Winkler Prins

Anthony Winkler Prins (1870)

Gepubliceerd op 14-08-2018

Rijssel

betekenis & definitie

Rijssel, in het Fransch Lille, de hoofdstad van het Fransche departement du Nord, de zetel eener belangrijke nijverheid en eene der sterkste vestingen van Europa, ligt aan de Lijs, aan den mond van het Deule-kanaal en aan het Sensée-kanaal in eene fraaije en vruchtbare vlakte. zij is de verblijfplaats van een prefect en van het departementaal bestuur, en men vindt er een geregtshof, eene handelsregtbank, eene kamer van koophandel, eene beurs, een agentschap van de bank van Frankrijk, een viertal consulaten enz. Voorts heeft men er: 3 faculteiten van hooger onderwijs, eene voorbereidende school voor geneeskunde, een lycéum, onderscheidene scholen van nijverheid, een instituut voor doofstommen, eene académie voor muziek en eene voor kunst, eene boekerij met 42000 deelen en 515 handschriften, een botanischen tuin, eenige muséa, onderscheidene geleerde genootschappen en instellingen van weldadigheid enz. Er wordt eene verbazend groote hoeveelheid garens en linnen, katoenen en wollen stoffen vervaardigd, en talrijke verwerijen, bleekerijen enz. staan hiermede in verband, terwijl men er tevens machinefabrieken, suikerraffinaderijen, papierfabrieken, bierbrouwerijen, tabakskerverijen enz. aantreft. Van groot belang is er wijders de handel in die voortbrengselen, alsmede in koloniale waren, wijn, brandewijn, likeuren enz.

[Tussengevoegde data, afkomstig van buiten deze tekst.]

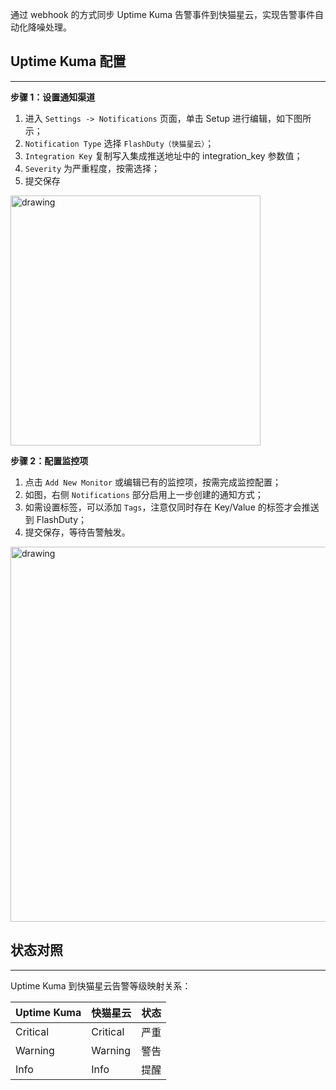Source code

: 通过 webhook 的方式同步 Uptime Kuma 告警事件到快猫星云，实现告警事件自动化降噪处理。

## Uptime Kuma 配置
---
**步骤 1：设置通知渠道**

1. 进入 `Settings -> Notifications` 页面，单击 Setup 进行编辑，如下图所示；
2. `Notification Type` 选择 `FlashDuty（快猫星云）`；
3. `Integration Key` 复制写入集成推送地址中的 integration_key 参数值；
4. `Severity` 为严重程度，按需选择；
5. 提交保存

<img alt="drawing" width="400" src="https://download.flashcat.cloud/flashduty/integration/uptime-kuma/notify_channel.png" />

**步骤 2：配置监控项**

<div class="md-block">

1. 点击 `Add New Monitor` 或编辑已有的监控项，按需完成监控配置；
2. 如图，右侧 `Notifications` 部分启用上一步创建的通知方式；
3. 如需设置标签，可以添加 `Tags`，注意仅同时存在 Key/Value 的标签才会推送到 FlashDuty；
4. 提交保存，等待告警触发。

<img alt="drawing" width="600" src="https://download.flashcat.cloud/flashduty/integration/uptime-kuma/monitor.png" />

</div>

## 状态对照
---
<div class="md-block">
  
Uptime Kuma 到快猫星云告警等级映射关系：

| Uptime Kuma  | 快猫星云 | 状态 |
| ------------ | -------- | ---- |
| Critical     | Critical | 严重 |
| Warning     | Warning  | 警告 |
| Info     | Info     | 提醒 |

</div>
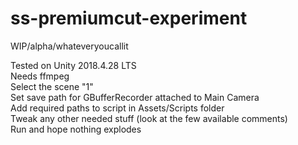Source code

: # ss-premiumcut-experiment
WIP/alpha/whateveryoucallit

Tested on Unity 2018.4.28 LTS  
Needs ffmpeg  
Select the scene "1"  
Set save path for GBufferRecorder attached to Main Camera  
Add required paths to script in Assets/Scripts folder   
Tweak any other needed stuff (look at the few available comments)  
Run and hope nothing explodes  
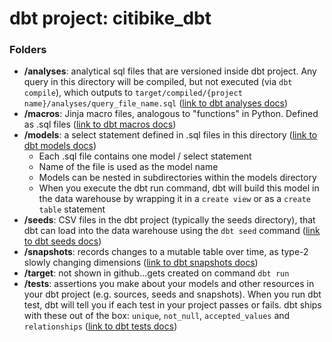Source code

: # dbt project: citibike_dbt

### Folders
* **/analyses**: analytical sql files that are versioned inside dbt project.  Any query in this directory will be compiled, but not executed (via `dbt compile`), which outputs to `target/compiled/{project name}/analyses/query_file_name.sql` ([link to dbt analyses docs](https://docs.getdbt.com/docs/building-a-dbt-project/analyses))
* **/macros**: Jinja macro files, analogous to "functions" in Python.  Defined as .sql files ([link to dbt macros docs](https://docs.getdbt.com/docs/building-a-dbt-project/jinja-macros))
* **/models**: a select statement defined in .sql files in this directory ([link to dbt models docs](https://docs.getdbt.com/docs/building-a-dbt-project/building-models))
  - Each .sql file contains one model / select statement
  - Name of the file is used as the model name
  - Models can be nested in subdirectories within the models directory
  - When you execute the dbt run command, dbt will build this model in the data warehouse by wrapping it in a `create view` or as a `create table` statement
* **/seeds**: CSV files in the dbt project (typically the seeds directory), that dbt can load into the data warehouse using the `dbt seed` command ([link to dbt seeds docs](https://docs.getdbt.com/docs/building-a-dbt-project/seeds))
* **/snapshots**: records changes to a mutable table over time, as type-2 slowly changing dimensions ([link to dbt snapshots docs](https://docs.getdbt.com/docs/building-a-dbt-project/snapshots))
* **/target**: not shown in github...gets created on command `dbt run`
* **/tests**: assertions you make about your models and other resources in your dbt project (e.g. sources, seeds and snapshots). When you run dbt test, dbt will tell you if each test in your project passes or fails. dbt ships with these out of the box: `unique`, `not_null`, `accepted_values` and `relationships` ([link to dbt tests docs](https://docs.getdbt.com/docs/building-a-dbt-project/tests))
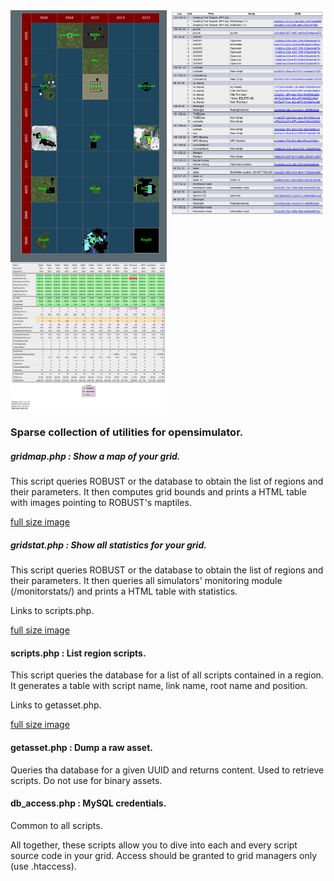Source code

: <img align="top" width="250" src="doc/gridmap.png">
<img align="top" width="250" src="doc/scripts.png">
<img align="top" width="250" src="doc/gridstats.png">

### Sparse collection of utilities for opensimulator.

##### gridmap.php : Show a map of your grid.

This script queries ROBUST or the database to obtain the list of regions and their parameters. It then computes grid bounds and prints a HTML table with images pointing to ROBUST's maptiles.
 
[full size image](doc/gridmap.png)

##### gridstat.php : Show all statistics for your grid. 

This script queries ROBUST or the database to obtain the list of regions and their parameters. It then queries all simulators' monitoring module (/monitorstats/<region-uuid>) and prints a HTML table with statistics.

Links to scripts.php.

[full size image](doc/gridstats.png)

#### scripts.php : List region scripts.

This script queries the database for a list of all scripts contained in a region. It generates a table with script name, link name, root name and position.

Links to getasset.php.

[full size image](doc/scripts.png)

#### getasset.php : Dump a raw asset. 

Queries tha database for a given UUID and returns content. Used to retrieve scripts. Do not use for binary assets.

#### db_access.php : MySQL credentials.

Common to all scripts.

All together, these scripts allow you to dive into each and every script source code in your grid. Access should be granted to grid managers only (use .htaccess).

Deze handel wordt door onderscheidene kanalen en spoorwegen aanmerkelijk bevorderd. — Tot vóór korten tijd was Rijssel in een naauwen vestingmuur bekneld, die de uitlegging der stad verhinderde, doch in 1858 zijne de aangrenzende gemeenten met de stad vereenigd en gezamenlijk door een nieuwen muur omsloten. Van de 6 poorten is slechts ééne — een Dorische triomfboog van 1682 — bewaard gebleven. De citadél, een onregelmatige vijfhoek, door Vauban gebouwd, is door eene ruime esplanade van de stad gescheiden. Het aantal inwoners bedraagt er ongeveer 160000. Tot de merkwaardige gebouwen behooren er: onderscheidene oude kerken en vooral eene nieuwe groote kerk, met wier stichting men in 1855 een aanvang heeft gemaakt, — voorts: het prachtige stadhuis, in welks bovenzalen zich de muséa bevinden, de Beurs, het gebouw voor het departementaal archief, dat der prefectuur, het paleis van Justitie en de schouwburg. — Men vermeldt, dat Julius Caesar op de plek van het hedendaagsche Rijssel, tusschen de Deule en de Lijs, dus op eene soort van eiland (L’Ile, later Lille), een kasteel heeft gebouwd; doch de stad is gesticht in de 10de eeuw door de Graven van Vlaanderen. In 1213 werd Rijssel door Philippus 11 Augustus en in 1297 door Philippus IV de Schoone verwoest en, toen laatstgenoemde den Graaf van Vlaanderen gevangen genomen had, in 1305 aan hem in pand gegeven.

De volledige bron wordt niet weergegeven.